# Gibt es die optimale Vorbaulänge ???



## kalkhoffpink (4. März 2012)

Hi,

ich hab da mal ne Frage....

Gibt es eigentlich eine vom Hersteller empfohlene Vorbaulänge?

Also z.B. für ein Santa Cruz Nomad in "L" Länge = 70mm
oder
für ein Nukeproof Mega in "M" Länge = 50mm
oder ähnliches?

Also gibt es eine für die jeweilige Geometrie optimale Vorbau-Länge für eine optimale "Lenkperformance"....

Die eigenen Vorlieben mal unberücksichtigt....


----------



## --- (4. März 2012)

> Gibt es eigentlich eine vom Hersteller empfohlene Vorbaulänge?



Nein.



> Also gibt es eine für die jeweilige Geometrie optimale Vorbau-Länge für eine optimale "Lenkperformance"....



Nein.


----------



## MTB-News.de




----------



## Dr_Stone (4. März 2012)

Nein!

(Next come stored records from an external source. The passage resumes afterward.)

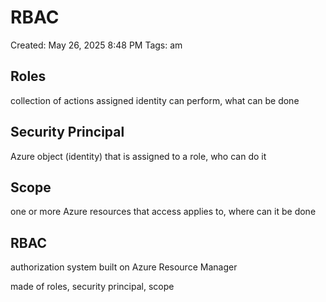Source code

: # RBAC

Created: May 26, 2025 8:48 PM
Tags: am

## Roles

collection of actions assigned identity can perform, what can be done

## Security Principal

Azure object (identity) that is assigned to a role, who can do it

## Scope

one or more Azure resources that access applies to, where can it be done

## RBAC

authorization system built on Azure Resource Manager

made of roles, security principal, scope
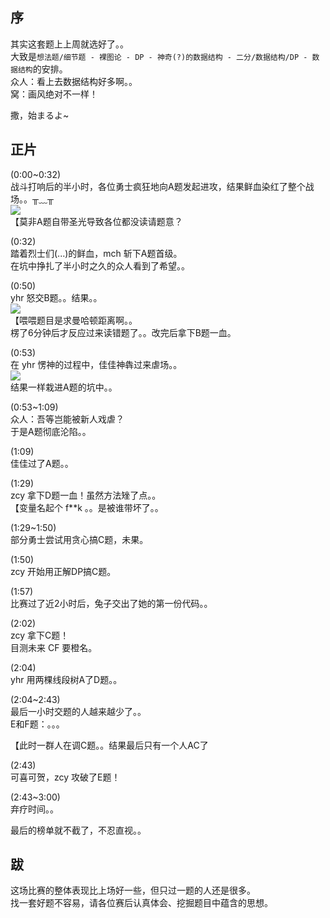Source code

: 序
-
其实这套题上上周就选好了。。<br />
大致是`想法题/细节题 - 裸图论 - DP - 神奇(?)的数据结构 - 二分/数据结构/DP - 数据结构`的安排。<br />
众人：看上去数据结构好多啊。。<br />
窝：画风绝对不一样！<br />

撒，始まるよ~<br />

正片
-
(0:00~0:32)<br />
战斗打响后的半小时，各位勇士疯狂地向A题发起进攻，结果鲜血染红了整个战场。。╥﹏╥<br />
![](http://endless.qiniudn.com/githubsducontest0809-3.png)<br />
【莫非A题自带圣光导致各位都没读请题意？<br />

(0:32)<br />
踏着烈士们(...)的鲜血，mch 斩下A题首级。<br />
在坑中挣扎了半小时之久的众人看到了希望。。<br />

(0:50)<br />
yhr 怒交B题。。结果。。<br />
![](http://endless.qiniudn.com/githubsducontest0809.png)<br />
【喂喂题目是求曼哈顿距离啊。。<br />
楞了6分钟后才反应过来读错题了。。改完后拿下B题一血。<br />

(0:53)<br />
在 yhr 愣神的过程中，佳佳神犇过来虐场。。<br />
![](http://endless.qiniudn.com/githubsducontest0809-2.gif)<br />
结果一样栽进A题的坑中。。<br />

(0:53~1:09)<br />
众人：吾等岂能被新人戏虐？<br />
于是A题彻底沦陷。。<br />

(1:09)<br />
佳佳过了A题。。<br />

(1:29)<br />
zcy 拿下D题一血！虽然方法矬了点。。<br />
【变量名起个 f\*\*k 。。是被谁带坏了。。<br />

(1:29~1:50)<br />
部分勇士尝试用贪心搞C题，未果。<br />

(1:50)<br />
zcy 开始用正解DP搞C题。<br />

(1:57)<br />
比赛过了近2小时后，兔子交出了她的第一份代码。。<br />

(2:02)<br />
zcy 拿下C题！<br />
目测未来 CF 要橙名。<br />

(2:04)<br />
yhr 用两棵线段树A了D题。。<br />

(2:04~2:43)<br />
最后一小时交题的人越来越少了。。<br />
E和F题：。。。<br />

【此时一群人在调C题。。结果最后只有一个人AC了<br />

(2:43)<br />
可喜可贺，zcy 攻破了E题！<br />

(2:43~3:00)<br />
弃疗时间。。<br />

最后的榜单就不截了，不忍直视。。<br />

跋
-
这场比赛的整体表现比上场好一些，但只过一题的人还是很多。<br />
找一套好题不容易，请各位赛后认真体会、挖掘题目中蕴含的思想。<br />
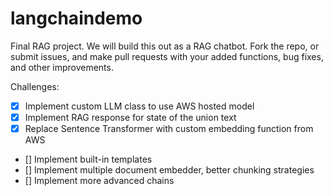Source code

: # langchaindemo
Final RAG project. We will build this out as a RAG chatbot. Fork the repo, or submit issues, and make pull requests with your added functions, bug fixes, and other improvements.

Challenges:
- [x] Implement custom LLM class to use AWS hosted model
- [x] Implement RAG response for state of the union text
- [x] Replace Sentence Transformer with custom embedding function from AWS
- [] Implement built-in templates
- [] Implement multiple document embedder, better chunking strategies
- [] Implement more advanced chains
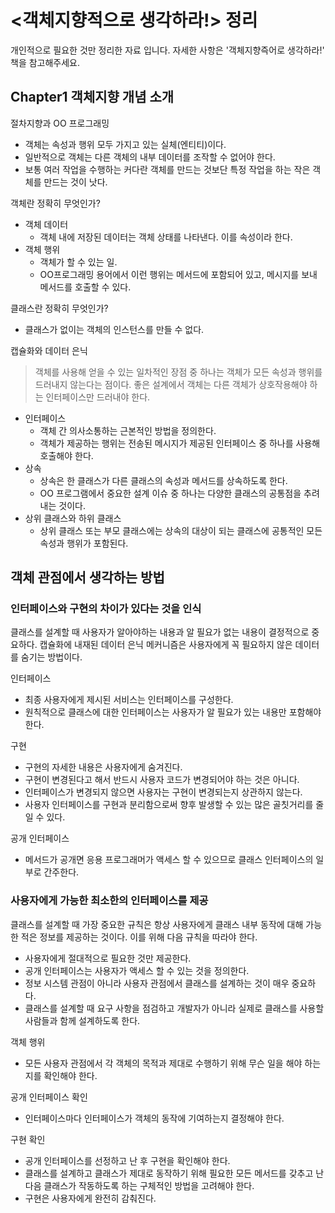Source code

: # <객체지향적으로 생각하라!> 정리 
개인적으로 필요한 것만 정리한 자료 입니다. 자세한 사항은 '객체지향즉어로 생각하라!' 책을 참고해주세요.
##  Chapter1 객체지향 개념 소개
절차지향과 OO 프로그래밍
- 객체는 속성과 행위 모두 가지고 있는 실체(엔티티)이다. 
- 일반적으로 객체는 다른 객체의 내부 데이터를 조작할 수 없어야 한다. 
- 보통 여러 작업을 수행하는 커다란 객체를 만드는 것보단 특정 작업을 하는 작은 객체를 만드는 것이 낫다. 

객체란 정확히 무엇인가?
- 객체 데이터
  - 객체 내에 저장된 데이터는 객체 상태를 나타낸다. 이를 속성이라 한다.
- 객체 행위
  - 객체가 할 수 있는 일.
  - OO프로그래밍 용어에서 이런 행위는 메서드에 포함되어 있고, 메시지를 보내 메서드를 호출할 수 있다.

클래스란 정확히 무엇인가?
- 클래스가 없이는 객체의 인스턴스를 만들 수 없다. 

캡슐화와 데이터 은닉
> 객체를 사용해 얻을 수 있는 일차적인 장점 중 하나는 객체가 모든 속성과 행위를 드러내지 않는다는 점이다. 좋은 설계에서 객체는 다른 객체가 상호작용해야 하는 인터페이스만 드러내야 한다.
- 인터페이스
  - 객체 간 의사소통하는 근본적인 방법을 정의한다. 
  - 객체가 제공하는 행위는 전송된 메시지가 제공된 인터페이스 중 하나를 사용해 호출해야 한다. 
- 상속
  - 상속은 한 클래스가 다른 클래스의 속성과 메서드를 상속하도록 한다.
  - OO 프로그램에서 중요한 설계 이슈 중 하나는 다양한 클래스의 공통점을 추려내는 것이다.
- 상위 클래스와 하위 클래스
  - 상위 클래스 또는 부모 클래스에는 상속의 대상이 되는 클래스에 공통적인 모든 속성과 행위가 포함된다.
  
## 객체 관점에서 생각하는 방법
### 인터페이스와 구현의 차이가 있다는 것을 인식
 클래스를 설계할 때 사용자가 알아야하는 내용과 알 필요가 없는 내용이 결정적으로 중요하다. 캡슐화에 내재된 데이터 은닉 메커니즘은 사용자에게 꼭 필요하지 않은 데이터를 숨기는 방법이다.

인터페이스
- 최종 사용자에게 제시된 서비스는 인터페이스를 구성한다. 
- 원칙적으로 클래스에 대한 인터페이스는 사용자가 알 필요가 있는 내용만 포함해야 한다. 

구현
- 구현의 자세한 내용은 사용자에게 숨겨진다. 
- 구현이 변경된다고 해서 반드시 사용자 코드가 변경되어야 하는 것은 아니다.
- 인터페이스가 변경되지 않으면 사용자는 구현이 변경되는지 상관하지 않는다. 
- 사용자 인터페이스를 구현과 분리함으로써 향후 발생할 수 있는 많은 골칫거리를 줄일 수 있다. 

공개 인터페이스
- 메서드가 공개면 응용 프로그래머가 액세스 할 수 있으므로 클래스 인터페이스의 일부로 간주한다. 

### 사용자에게 가능한 최소한의 인터페이스를 제공
 클래스를 설계할 때 가장 중요한 규칙은 항상 사용자에게 클래스 내부 동작에 대해 가능한 적은 정보를 제공하는 것이다. 이를 위해 다음 규칙을 따라야 한다.
- 사용자에게 절대적으로 필요한 것만 제공한다.
- 공개 인터페이스는 사용자가 액세스 할 수 있는 것을 정의한다.
- 정보 시스템 관점이 아니라 사용자 관점에서 클래스를 설계하는 것이 매우 중요하다.
- 클래스를 설계할 때 요구 사항을 점검하고 개발자가 아니라 실제로 클래스를 사용할 사람들과 함께 설계하도록 한다.

객체 행위
- 모든 사용자 관점에서 각 객체의 목적과 제대로 수행하기 위해 무슨 일을 해야 하는지를 확인해야 한다.

공개 인터페이스 확인
- 인터페이스마다 인터페이스가 객체의 동작에 기여하는지 결정해야 한다. 

구현 확인
- 공개 인터페이스를 선정하고 난 후 구현을 확인해야 한다.
- 클래스를 설계하고 클래스가 제대로 동작하기 위해 필요한 모든 메서드를 갖추고 난 다음 클래스가 작동하도록 하는 구체적인 방법을 고려해야 한다.
- 구현은 사용자에게 완전히 감춰진다.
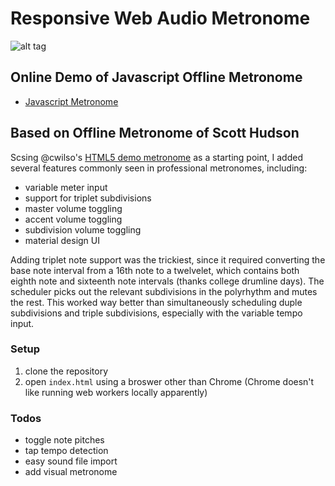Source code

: # Responsive Web Audio Metronome

![alt tag](assets/img/screenshot.png)

## Online Demo of Javascript Offline Metronome
* [Javascript Metronome](https://niebert.github.io/metronome)

## Based on Offline Metronome of Scott Hudson
Scsing @cwilso's [HTML5 demo metronome](http://webaudiodemos.appspot.com/metronome/index.html) as a starting point, I added several features commonly seen in professional metronomes, including:

* variable meter input
* support for triplet subdivisions
* master volume toggling
* accent volume toggling
* subdivision volume toggling
* material design UI

Adding triplet note support was the trickiest, since it required converting the base note interval from a 16th note to a twelvelet, which contains both eighth note and sixteenth note intervals (thanks college drumline days).  The scheduler picks out the relevant subdivisions in the polyrhythm and mutes the rest. This worked way better than simultaneously scheduling duple subdivisions and triple subdivisions, especially with the variable tempo input.


### Setup
1. clone the repository
2. open `index.html` using a broswer other than Chrome (Chrome doesn't like running web workers locally apparently)

### Todos
* toggle note pitches
* tap tempo detection
* easy sound file import
* add visual metronome
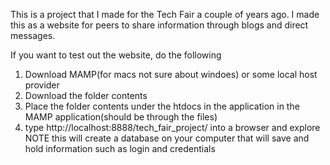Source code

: This is a project that I made for the Tech Fair a couple of years ago. I made this as a website for peers to share
information through blogs and direct messages.

If you want to test out the website, do the following
1. Download MAMP(for macs not sure about windoes) or some local host provider
2. Download the folder contents
3. Place the folder contents under the htdocs in the application in the MAMP application(should be through the files)
4. type http://localhost:8888/tech_fair_project/ into a browser and explore
   NOTE this will create a database on your computer that will save and hold information such as login and credentials
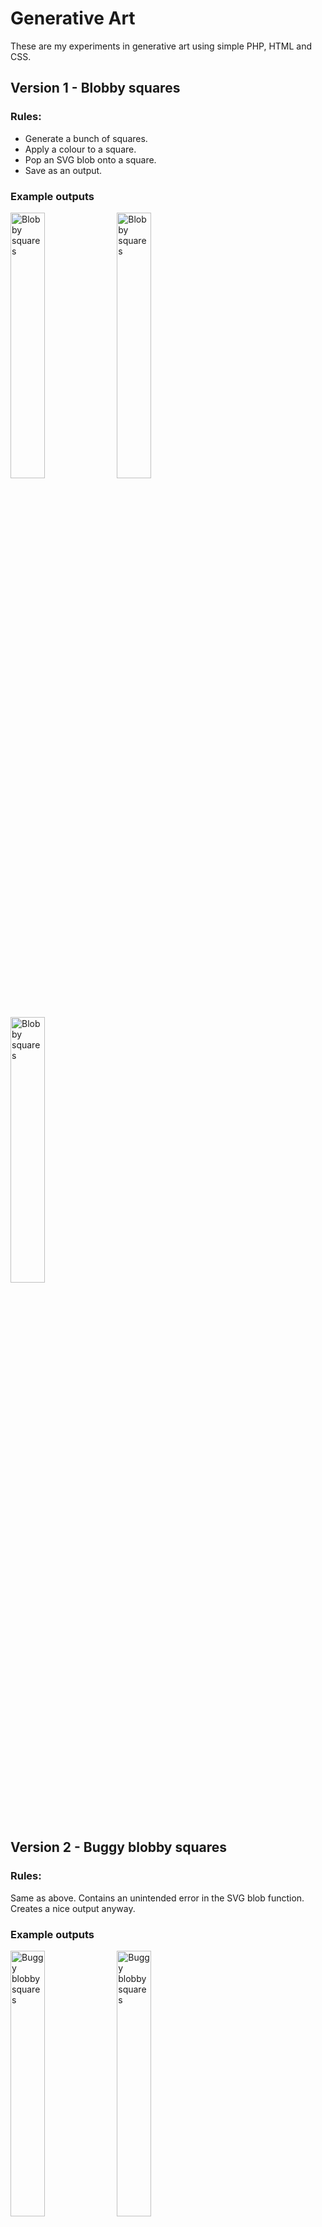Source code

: # Generative Art
These are my experiments in generative art using simple PHP, HTML and CSS. 

## Version 1 - Blobby squares

### Rules: 
* Generate a bunch of squares. 
* Apply a colour to a square. 
* Pop an SVG blob onto a square. 
* Save as an output.

### Example outputs
<img src="https://github.com/flexewebs/generativeart/blob/main/art/v1/1.png" width="33%" title="Blobby squares" /> <img src="https://github.com/flexewebs/generativeart/blob/main/art/v1/2.png" width="33%" title="Blobby squares" /> <img src="https://github.com/flexewebs/generativeart/blob/main/art/v1/3.png" width="33%" title="Blobby squares" />

## Version 2 - Buggy blobby squares 

### Rules: 
Same as above. Contains an unintended error in the SVG blob function. Creates a nice output anyway.

### Example outputs
<img src="https://github.com/flexewebs/generativeart/blob/main/art/v2/1.png" width="33%" title="Buggy blobby squares" /> <img src="https://github.com/flexewebs/generativeart/blob/main/art/v2/2.png" width="33%" title="Buggy blobby squares" /> <img src="https://github.com/flexewebs/generativeart/blob/main/art/v2/3.png" width="33%" title="Buggy blobby squares" />

## Version 3 - Buggy blobby squares with colour schemes

### Rules: 
Same as version 2, but with colour schemes 

### Example outputs
<img src="https://github.com/flexewebs/generativeart/blob/main/art/v3/1.png" width="33%" title="Buggy blobby squares" /> <img src="https://github.com/flexewebs/generativeart/blob/main/art/v3/2.png" width="33%" title="Buggy blobby squares" /> <img src="https://github.com/flexewebs/generativeart/blob/main/art/v3/3.png" width="33%" title="Buggy blobby squares" /> <img src="https://github.com/flexewebs/generativeart/blob/main/art/v3/4.png" width="33%" title="Buggy blobby squares" /> <img src="https://github.com/flexewebs/generativeart/blob/main/art/v3/5.png" width="33%" title="Buggy blobby squares" /> <img src="https://github.com/flexewebs/generativeart/blob/main/art/v3/6.png" width="33%" title="Buggy blobby squares" />

## Version 4 - Buggy single colour blobs with colour scheme squares

### Rules: 
Same as version 3, but with same colour blob.

### Example outputs
<img src="https://github.com/flexewebs/generativeart/blob/main/art/v4/1.png" width="33%" title="Buggy blobby squares" /> <img src="https://github.com/flexewebs/generativeart/blob/main/art/v4/2.png" width="33%" title="Buggy blobby squares" /> <img src="https://github.com/flexewebs/generativeart/blob/main/art/v4/3.png" width="33%" title="Buggy blobby squares" />

## Version 5 - Single colour fixed blob with colour scheme squares

### Rules: 
Same as version 4, but with same colour blob without a bug.

### Example outputs
<img src="https://github.com/flexewebs/generativeart/blob/main/art/v5/1.png" width="33%" title="Buggy blobby squares" /> <img src="https://github.com/flexewebs/generativeart/blob/main/art/v5/2.png" width="33%" title="Buggy blobby squares" /> <img src="https://github.com/flexewebs/generativeart/blob/main/art/v5/3.png" width="33%" title="Buggy blobby squares" />

## Version 6 - All elements on colours scheme with single blog shape

### Rules: 
Same as version 5, but with on colour scheme same shape blob.

### Example outputs
<img src="https://github.com/flexewebs/generativeart/blob/main/art/v6/1.png" width="33%" title="Buggy blobby squares" /> <img src="https://github.com/flexewebs/generativeart/blob/main/art/v6/2.png" width="33%" title="Buggy blobby squares" /> <img src="https://github.com/flexewebs/generativeart/blob/main/art/v6/3.png" width="33%" title="Buggy blobby squares" />

## Version 7 - Each blog different colour from square

### Rules: 
Same as version 6, but with each blob being a different colour from background.

### Example outputs
<img src="https://github.com/flexewebs/generativeart/blob/main/art/v7/1.png" width="33%" title="Different colour blog to square" /> <img src="https://github.com/flexewebs/generativeart/blob/main/art/v7/2.png" width="33%" title="Different colour blog to square" /> <img src="https://github.com/flexewebs/generativeart/blob/main/art/v7/3.png" width="33%" title="Different colour blog to square" />

## Version 8 - Changed location of the blob

### Rules: 
Same as version 7, but changed location of the blob, still in the same position on each square.

### Example outputs
<img src="https://github.com/flexewebs/generativeart/blob/main/art/v8/1.png" width="33%" title="Different colour blog to square" /> <img src="https://github.com/flexewebs/generativeart/blob/main/art/v8/2.png" width="33%" title="Different colour blog to square" /> <img src="https://github.com/flexewebs/generativeart/blob/main/art/v8/3.png" width="33%" title="Different colour blog to square" />

## Version 9 - Semi random location of the blog

### Rules: 
Same as version 8, but changing location of the blob semi randomly to create unusual patterns.

### Example outputs
<img src="https://github.com/flexewebs/generativeart/blob/main/art/v9/1.png" width="33%" title="Semi random blob placement" /> <img src="https://github.com/flexewebs/generativeart/blob/main/art/v9/2.png" width="33%" title="Semi random blob placement" /> <img src="https://github.com/flexewebs/generativeart/blob/main/art/v9/3.png" width="33%" title="Semi random blob placement" />

## Version 10 - Reduced to two colours

### Rules: 
Same as version 9, but reduced colours down to 2 only to see what the effect is like. 

### Example outputs
<img src="https://github.com/flexewebs/generativeart/blob/main/art/v10/1.png" width="33%" title="Two colours" /> <img src="https://github.com/flexewebs/generativeart/blob/main/art/v10/2.png" width="33%" title="Two colours" /> <img src="https://github.com/flexewebs/generativeart/blob/main/art/v10/3.png" width="33%" title="Two colours" />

Es gibt nur die optimale Ergonomie! Siehe auch Signatur! Eine Zeile weiter unten!


----------



## kalkhoffpink (4. März 2012)

Lässt sich das echt so pauschal abhandeln...???

Ist es nicht theoretisch so, dass der "Hebel" oder der Radius mit dem gelenkt werden muss größer wird, mit steigender Länge des Vorbaus?

Müsste nicht ein kurzer Vorbau "direkter" lenken und damit vom Hersteller evtl. bevorzugt werden?

Bei mir liegt die Lenkerklemmung des Vorbaus (70mm) z.B. bei 160mm Gabel exakt/lotrecht über dem Mittelpunkt der Gabelkrone? Hat das alles nichts zu heißen? 

Die Profi-MTBler sind doch in der Regel seeeeeeehr genau wenn es um Zahlen geht. Da fährt sich ein Bike mit 5mm längerer Kettenstrebe VÖLLIG anders. Sollte der Vorbau da echt die Ausnahme sein....abgesehen von der persönlichen Ergonomie????


----------



## Dr_Stone (4. März 2012)

kalkhoffpink schrieb:


> Ist es nicht theoretisch so, dass der "Hebel" oder der Radius mit dem gelenkt werden muss größer wird, mit steigender Länge des Vorbaus?



Der Arm muss sich weiter weg vom Körper bewegen. Und ein Arm bewegt sich mehr in Lenkrichtung.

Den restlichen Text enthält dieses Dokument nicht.